WHAT IS NEEDED:
Collect every line in the records below that contains the word "algorithmic".

○ ○ ○

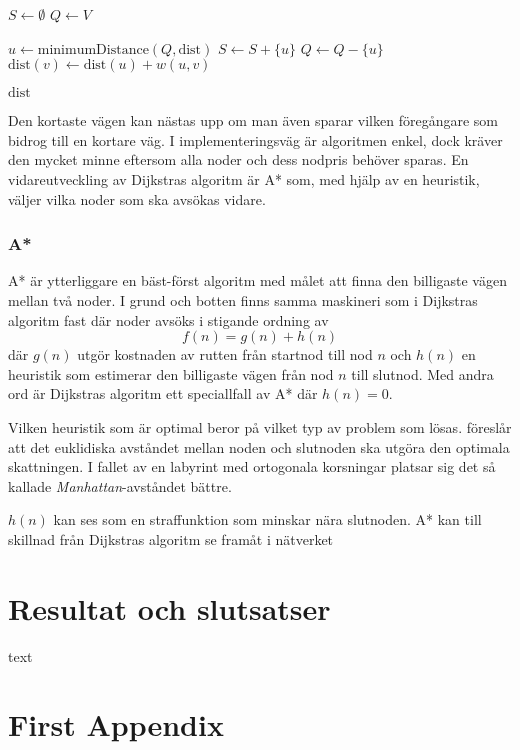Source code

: \documentclass[11pt]{article}
\begin{document}
\begin{flushleft}
\begin{algorithm}
\begin{algorithmic}[1]
			\State $S \gets \emptyset$
			\State $Q \gets V$
			
				\State $u \gets \textrm{minimumDistance}(Q,\textrm{dist})$%
				\State $S \gets S +  \{ u\}$
				\State $Q \gets Q - \{ u\}$
						\State $\textrm{dist}(v) \gets \text{dist}(u) + w(u,v)$
					\EndIf
				\EndFor
			\EndWhile
			
			\Return $\textrm{dist}$
		\EndFunction
	\end{algorithmic}
\end{algorithm}

Den kortaste vägen kan nästas upp om man även sparar vilken föregångare som bidrog till en kortare väg. I implementeringsväg är algoritmen enkel, dock kräver den mycket minne eftersom alla noder och dess nodpris behöver sparas. En vidareutveckling av Dijkstras algoritm är A* som, med hjälp av en heuristik, väljer vilka noder som ska avsökas vidare.

\subsubsection{A*}
A* är ytterliggare en bäst-först algoritm med målet att finna den billigaste vägen mellan två noder. I grund och botten finns samma maskineri som i Dijkstras algoritm fast där noder avsöks i stigande ordning av
\begin{equation*}
	f(n) = g(n) + h(n)
\end{equation*}
där $g(n)$ utgör kostnaden av rutten från startnod till nod $n$ och $h(n)$ en heuristik som estimerar den billigaste vägen från nod $n$ till slutnod. Med andra ord är Dijkstras algoritm ett speciallfall av A* där $h(n) = 0$.

Vilken heuristik som är optimal beror på vilket typ av problem som lösas. \cite{aStar} föreslår att det euklidiska avståndet mellan noden och slutnoden ska utgöra den optimala skattningen. I fallet av en labyrint med ortogonala korsningar platsar sig det så kallade \emph{Manhattan}-avståndet bättre.

$h(n)$ kan ses som en straffunktion som minskar nära slutnoden. A* kan till skillnad från Dijkstras algoritm se framåt i nätverket
\pagebreak
\section{Resultat och slutsatser}
text

\pagebreak
{}



\pagebreak
\appendix
\section{First Appendix}

\end{flushleft}
\end{document}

○ ○ ○

RESULT OF THE TASK:
\begin{algorithmic}[1]
	\end{algorithmic}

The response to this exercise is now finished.